**Given entries**
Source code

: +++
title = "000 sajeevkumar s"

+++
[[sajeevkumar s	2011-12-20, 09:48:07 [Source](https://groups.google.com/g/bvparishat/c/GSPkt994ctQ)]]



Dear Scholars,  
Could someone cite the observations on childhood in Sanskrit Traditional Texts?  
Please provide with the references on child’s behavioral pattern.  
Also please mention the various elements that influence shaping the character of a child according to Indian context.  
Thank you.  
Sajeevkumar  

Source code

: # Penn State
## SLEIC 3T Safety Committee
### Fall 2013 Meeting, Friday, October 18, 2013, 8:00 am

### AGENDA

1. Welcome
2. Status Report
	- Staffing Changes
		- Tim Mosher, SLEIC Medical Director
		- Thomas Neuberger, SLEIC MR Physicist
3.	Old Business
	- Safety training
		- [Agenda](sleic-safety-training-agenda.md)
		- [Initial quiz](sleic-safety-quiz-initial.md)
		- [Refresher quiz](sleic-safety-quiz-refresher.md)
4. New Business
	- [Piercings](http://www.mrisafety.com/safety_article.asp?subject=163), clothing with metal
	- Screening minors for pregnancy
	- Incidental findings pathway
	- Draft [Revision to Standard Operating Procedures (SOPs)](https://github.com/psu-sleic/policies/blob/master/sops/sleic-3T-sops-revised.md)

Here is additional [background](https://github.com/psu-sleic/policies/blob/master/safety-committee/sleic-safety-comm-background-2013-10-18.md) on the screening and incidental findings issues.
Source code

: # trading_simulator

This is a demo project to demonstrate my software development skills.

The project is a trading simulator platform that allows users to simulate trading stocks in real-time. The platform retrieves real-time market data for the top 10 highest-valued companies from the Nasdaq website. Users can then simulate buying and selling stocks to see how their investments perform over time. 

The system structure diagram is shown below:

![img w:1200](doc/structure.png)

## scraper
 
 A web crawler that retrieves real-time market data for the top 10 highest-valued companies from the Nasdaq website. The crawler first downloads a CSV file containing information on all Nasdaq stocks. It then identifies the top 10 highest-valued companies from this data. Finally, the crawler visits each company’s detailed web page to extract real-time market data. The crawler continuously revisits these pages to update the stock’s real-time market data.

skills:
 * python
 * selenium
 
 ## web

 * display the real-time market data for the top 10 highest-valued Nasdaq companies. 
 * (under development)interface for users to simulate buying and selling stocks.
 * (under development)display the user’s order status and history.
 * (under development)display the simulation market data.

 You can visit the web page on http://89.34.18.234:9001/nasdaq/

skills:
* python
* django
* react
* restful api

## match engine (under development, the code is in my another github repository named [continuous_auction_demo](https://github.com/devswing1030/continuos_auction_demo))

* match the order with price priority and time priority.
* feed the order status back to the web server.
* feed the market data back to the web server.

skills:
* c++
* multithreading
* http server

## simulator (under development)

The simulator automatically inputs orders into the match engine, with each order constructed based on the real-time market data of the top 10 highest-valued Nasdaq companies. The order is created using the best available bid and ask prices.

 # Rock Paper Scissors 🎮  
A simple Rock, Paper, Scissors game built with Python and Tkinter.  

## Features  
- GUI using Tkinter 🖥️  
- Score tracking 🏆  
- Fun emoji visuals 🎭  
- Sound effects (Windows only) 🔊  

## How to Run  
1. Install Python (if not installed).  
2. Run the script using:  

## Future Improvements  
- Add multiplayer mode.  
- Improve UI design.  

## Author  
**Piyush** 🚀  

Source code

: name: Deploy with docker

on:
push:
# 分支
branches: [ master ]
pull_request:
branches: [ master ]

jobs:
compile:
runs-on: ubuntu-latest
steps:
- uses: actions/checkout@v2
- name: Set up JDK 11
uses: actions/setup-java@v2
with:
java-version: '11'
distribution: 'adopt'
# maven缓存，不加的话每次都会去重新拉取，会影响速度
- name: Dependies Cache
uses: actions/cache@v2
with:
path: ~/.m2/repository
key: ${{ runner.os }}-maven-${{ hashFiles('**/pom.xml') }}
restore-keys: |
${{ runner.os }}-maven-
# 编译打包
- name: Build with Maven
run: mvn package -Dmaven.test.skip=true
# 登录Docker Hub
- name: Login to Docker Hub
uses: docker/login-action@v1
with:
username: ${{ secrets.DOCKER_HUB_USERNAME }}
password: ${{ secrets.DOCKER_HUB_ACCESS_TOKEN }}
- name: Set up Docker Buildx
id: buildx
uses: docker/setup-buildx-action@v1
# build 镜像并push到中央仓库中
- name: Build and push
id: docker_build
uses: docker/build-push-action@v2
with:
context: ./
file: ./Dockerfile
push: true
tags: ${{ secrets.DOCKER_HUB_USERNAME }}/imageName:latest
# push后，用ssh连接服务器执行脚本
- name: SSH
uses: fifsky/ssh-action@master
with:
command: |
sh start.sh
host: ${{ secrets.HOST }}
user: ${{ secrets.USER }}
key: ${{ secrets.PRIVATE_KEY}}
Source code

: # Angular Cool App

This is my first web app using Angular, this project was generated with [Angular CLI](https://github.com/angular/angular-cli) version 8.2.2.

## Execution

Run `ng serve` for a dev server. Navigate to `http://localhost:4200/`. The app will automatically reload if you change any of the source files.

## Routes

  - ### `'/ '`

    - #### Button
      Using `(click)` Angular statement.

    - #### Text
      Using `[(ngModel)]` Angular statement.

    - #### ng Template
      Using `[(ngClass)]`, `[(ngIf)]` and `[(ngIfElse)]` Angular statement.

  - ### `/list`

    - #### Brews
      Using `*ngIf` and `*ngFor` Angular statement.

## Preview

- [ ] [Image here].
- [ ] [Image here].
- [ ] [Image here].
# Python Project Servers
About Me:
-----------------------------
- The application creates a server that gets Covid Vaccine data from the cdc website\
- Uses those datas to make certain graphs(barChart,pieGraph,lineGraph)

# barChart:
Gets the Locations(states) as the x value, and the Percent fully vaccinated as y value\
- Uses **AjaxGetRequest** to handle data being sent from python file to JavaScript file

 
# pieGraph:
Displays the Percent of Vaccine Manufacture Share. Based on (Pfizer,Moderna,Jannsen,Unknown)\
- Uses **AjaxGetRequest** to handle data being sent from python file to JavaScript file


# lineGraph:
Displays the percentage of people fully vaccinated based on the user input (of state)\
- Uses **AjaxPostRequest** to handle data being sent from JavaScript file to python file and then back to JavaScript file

**To do**
Repeat, exactly as they stand above, the lines from the line with "A simple Rock, Paper, Scissors" to the line with "- #### ng Template", both lines included.

**Written answer**
A simple Rock, Paper, Scissors game built with Python and Tkinter.  

## Features  
- GUI using Tkinter 🖥️  
- Score tracking 🏆  
- Fun emoji visuals 🎭  
- Sound effects (Windows only) 🔊  

## How to Run  
1. Install Python (if not installed).  
2. Run the script using:  

## Future Improvements  
- Add multiplayer mode.  
- Improve UI design.  

## Author  
**Piyush** 🚀  

Source code

: name: Deploy with docker

on:
push:
# 分支
branches: [ master ]
pull_request:
branches: [ master ]

jobs:
compile:
runs-on: ubuntu-latest
steps:
- uses: actions/checkout@v2
- name: Set up JDK 11
uses: actions/setup-java@v2
with:
java-version: '11'
distribution: 'adopt'
# maven缓存，不加的话每次都会去重新拉取，会影响速度
- name: Dependies Cache
uses: actions/cache@v2
with:
path: ~/.m2/repository
key: ${{ runner.os }}-maven-${{ hashFiles('**/pom.xml') }}
restore-keys: |
${{ runner.os }}-maven-
# 编译打包
- name: Build with Maven
run: mvn package -Dmaven.test.skip=true
# 登录Docker Hub
- name: Login to Docker Hub
uses: docker/login-action@v1
with:
username: ${{ secrets.DOCKER_HUB_USERNAME }}
password: ${{ secrets.DOCKER_HUB_ACCESS_TOKEN }}
- name: Set up Docker Buildx
id: buildx
uses: docker/setup-buildx-action@v1
# build 镜像并push到中央仓库中
- name: Build and push
id: docker_build
uses: docker/build-push-action@v2
with:
context: ./
file: ./Dockerfile
push: true
tags: ${{ secrets.DOCKER_HUB_USERNAME }}/imageName:latest
# push后，用ssh连接服务器执行脚本
- name: SSH
uses: fifsky/ssh-action@master
with:
command: |
sh start.sh
host: ${{ secrets.HOST }}
user: ${{ secrets.USER }}
key: ${{ secrets.PRIVATE_KEY}}
Source code

: # Angular Cool App

This is my first web app using Angular, this project was generated with [Angular CLI](https://github.com/angular/angular-cli) version 8.2.2.

## Execution

Run `ng serve` for a dev server. Navigate to `http://localhost:4200/`. The app will automatically reload if you change any of the source files.

## Routes

  - ### `'/ '`

    - #### Button
      Using `(click)` Angular statement.

    - #### Text
      Using `[(ngModel)]` Angular statement.

    - #### ng Template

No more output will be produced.